◆ Assignment ◆
Among the records, find the lines that hold the string "scaler" and return them.

Dataset entries:
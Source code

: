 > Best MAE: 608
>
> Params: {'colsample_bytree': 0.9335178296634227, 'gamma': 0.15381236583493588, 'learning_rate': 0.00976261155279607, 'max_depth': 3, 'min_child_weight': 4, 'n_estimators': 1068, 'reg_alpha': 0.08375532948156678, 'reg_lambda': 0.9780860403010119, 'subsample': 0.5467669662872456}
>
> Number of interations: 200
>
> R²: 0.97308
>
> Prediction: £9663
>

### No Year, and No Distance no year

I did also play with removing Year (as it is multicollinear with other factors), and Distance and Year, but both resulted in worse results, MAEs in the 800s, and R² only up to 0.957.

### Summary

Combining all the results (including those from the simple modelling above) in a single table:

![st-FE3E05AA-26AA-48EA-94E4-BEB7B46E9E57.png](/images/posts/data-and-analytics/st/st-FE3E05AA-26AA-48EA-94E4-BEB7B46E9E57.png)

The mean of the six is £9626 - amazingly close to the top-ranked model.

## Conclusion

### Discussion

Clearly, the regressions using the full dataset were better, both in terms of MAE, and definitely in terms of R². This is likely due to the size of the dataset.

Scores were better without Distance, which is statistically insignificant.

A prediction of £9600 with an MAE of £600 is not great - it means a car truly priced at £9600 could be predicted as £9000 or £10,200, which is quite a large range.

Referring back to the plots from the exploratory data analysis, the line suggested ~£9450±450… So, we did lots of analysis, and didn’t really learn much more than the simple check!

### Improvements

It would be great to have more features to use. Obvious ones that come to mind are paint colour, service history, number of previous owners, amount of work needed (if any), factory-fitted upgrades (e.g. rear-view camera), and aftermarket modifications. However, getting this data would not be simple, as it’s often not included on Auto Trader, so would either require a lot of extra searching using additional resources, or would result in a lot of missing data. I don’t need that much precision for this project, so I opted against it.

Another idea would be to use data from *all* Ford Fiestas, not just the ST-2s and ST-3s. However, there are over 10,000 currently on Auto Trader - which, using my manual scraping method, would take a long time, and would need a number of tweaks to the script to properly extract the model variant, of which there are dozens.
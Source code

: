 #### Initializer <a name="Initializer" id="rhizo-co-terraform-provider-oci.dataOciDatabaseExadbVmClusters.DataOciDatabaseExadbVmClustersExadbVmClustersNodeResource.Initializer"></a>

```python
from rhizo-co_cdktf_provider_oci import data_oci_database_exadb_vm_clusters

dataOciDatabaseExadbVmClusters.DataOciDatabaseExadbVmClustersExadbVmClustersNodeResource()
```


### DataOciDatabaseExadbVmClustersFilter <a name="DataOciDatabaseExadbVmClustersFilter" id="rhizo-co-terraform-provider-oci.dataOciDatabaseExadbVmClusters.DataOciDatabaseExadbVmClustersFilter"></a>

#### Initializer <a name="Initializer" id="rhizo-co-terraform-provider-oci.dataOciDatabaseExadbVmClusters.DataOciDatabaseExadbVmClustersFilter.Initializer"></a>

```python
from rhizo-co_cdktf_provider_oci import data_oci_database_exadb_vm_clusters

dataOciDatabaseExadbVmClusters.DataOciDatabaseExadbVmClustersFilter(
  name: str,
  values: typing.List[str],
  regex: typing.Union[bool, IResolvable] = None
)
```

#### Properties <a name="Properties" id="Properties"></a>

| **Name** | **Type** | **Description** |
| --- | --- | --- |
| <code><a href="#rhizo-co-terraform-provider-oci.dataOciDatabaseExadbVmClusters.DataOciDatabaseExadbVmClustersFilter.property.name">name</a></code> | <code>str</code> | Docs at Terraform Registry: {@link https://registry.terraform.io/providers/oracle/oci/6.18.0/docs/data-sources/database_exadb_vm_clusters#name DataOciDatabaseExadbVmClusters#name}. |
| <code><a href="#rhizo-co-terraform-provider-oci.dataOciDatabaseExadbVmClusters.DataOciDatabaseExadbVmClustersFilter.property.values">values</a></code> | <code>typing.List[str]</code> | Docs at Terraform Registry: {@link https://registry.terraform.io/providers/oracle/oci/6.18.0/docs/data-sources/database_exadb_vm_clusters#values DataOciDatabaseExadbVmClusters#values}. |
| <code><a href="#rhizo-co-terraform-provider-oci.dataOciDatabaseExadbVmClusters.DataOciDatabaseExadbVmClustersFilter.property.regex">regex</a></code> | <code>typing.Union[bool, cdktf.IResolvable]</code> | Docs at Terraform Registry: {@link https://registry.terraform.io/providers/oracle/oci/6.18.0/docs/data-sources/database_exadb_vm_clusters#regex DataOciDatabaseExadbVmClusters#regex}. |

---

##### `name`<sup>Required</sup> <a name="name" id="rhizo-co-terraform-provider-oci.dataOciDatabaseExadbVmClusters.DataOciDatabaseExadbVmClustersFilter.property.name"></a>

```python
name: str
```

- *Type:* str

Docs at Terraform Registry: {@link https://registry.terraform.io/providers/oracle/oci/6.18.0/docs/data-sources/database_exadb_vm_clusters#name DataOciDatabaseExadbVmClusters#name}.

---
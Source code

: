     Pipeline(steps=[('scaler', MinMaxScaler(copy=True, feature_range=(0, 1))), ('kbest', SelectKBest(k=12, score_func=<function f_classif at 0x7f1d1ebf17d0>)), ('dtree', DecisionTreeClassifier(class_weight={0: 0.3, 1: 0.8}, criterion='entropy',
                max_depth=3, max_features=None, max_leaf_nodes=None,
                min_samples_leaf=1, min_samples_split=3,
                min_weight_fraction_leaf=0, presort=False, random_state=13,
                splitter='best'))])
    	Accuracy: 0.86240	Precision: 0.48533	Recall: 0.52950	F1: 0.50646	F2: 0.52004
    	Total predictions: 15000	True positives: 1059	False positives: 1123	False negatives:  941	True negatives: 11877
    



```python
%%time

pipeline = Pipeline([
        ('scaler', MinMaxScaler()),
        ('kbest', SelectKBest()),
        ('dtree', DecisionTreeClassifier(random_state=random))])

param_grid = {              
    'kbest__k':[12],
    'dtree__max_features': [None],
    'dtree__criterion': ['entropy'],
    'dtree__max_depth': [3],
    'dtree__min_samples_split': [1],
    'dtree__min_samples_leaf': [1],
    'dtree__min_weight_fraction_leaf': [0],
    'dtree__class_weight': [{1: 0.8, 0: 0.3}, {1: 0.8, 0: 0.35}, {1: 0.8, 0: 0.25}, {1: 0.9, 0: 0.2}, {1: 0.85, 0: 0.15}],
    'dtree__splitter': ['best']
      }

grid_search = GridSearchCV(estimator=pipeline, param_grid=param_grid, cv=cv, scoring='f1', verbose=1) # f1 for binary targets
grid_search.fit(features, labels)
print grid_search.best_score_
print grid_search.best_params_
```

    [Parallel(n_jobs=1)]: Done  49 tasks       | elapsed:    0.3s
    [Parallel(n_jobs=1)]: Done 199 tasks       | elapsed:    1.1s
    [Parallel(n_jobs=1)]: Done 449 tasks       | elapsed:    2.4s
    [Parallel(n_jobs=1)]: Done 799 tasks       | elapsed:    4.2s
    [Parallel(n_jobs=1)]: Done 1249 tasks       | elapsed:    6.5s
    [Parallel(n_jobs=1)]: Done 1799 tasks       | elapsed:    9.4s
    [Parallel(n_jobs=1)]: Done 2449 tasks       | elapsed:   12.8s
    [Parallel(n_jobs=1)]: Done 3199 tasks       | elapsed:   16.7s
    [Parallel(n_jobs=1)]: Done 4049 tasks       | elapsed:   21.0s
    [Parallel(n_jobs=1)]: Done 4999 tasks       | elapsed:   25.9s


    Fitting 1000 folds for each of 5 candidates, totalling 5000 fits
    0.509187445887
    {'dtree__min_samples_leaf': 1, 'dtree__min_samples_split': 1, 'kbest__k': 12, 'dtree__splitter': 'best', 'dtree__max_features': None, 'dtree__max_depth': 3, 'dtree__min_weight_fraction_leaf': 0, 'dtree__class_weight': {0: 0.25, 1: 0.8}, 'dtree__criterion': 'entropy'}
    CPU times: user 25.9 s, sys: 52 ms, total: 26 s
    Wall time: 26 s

◆ Solution for this task ◆
:     Pipeline(steps=[('scaler', MinMaxScaler(copy=True, feature_range=(0, 1))), ('kbest', SelectKBest(k=12, score_func=<function f_classif at 0x7f1d1ebf17d0>)), ('dtree', DecisionTreeClassifier(class_weight={0: 0.3, 1: 0.8}, criterion='entropy',
        ('scaler', MinMaxScaler()),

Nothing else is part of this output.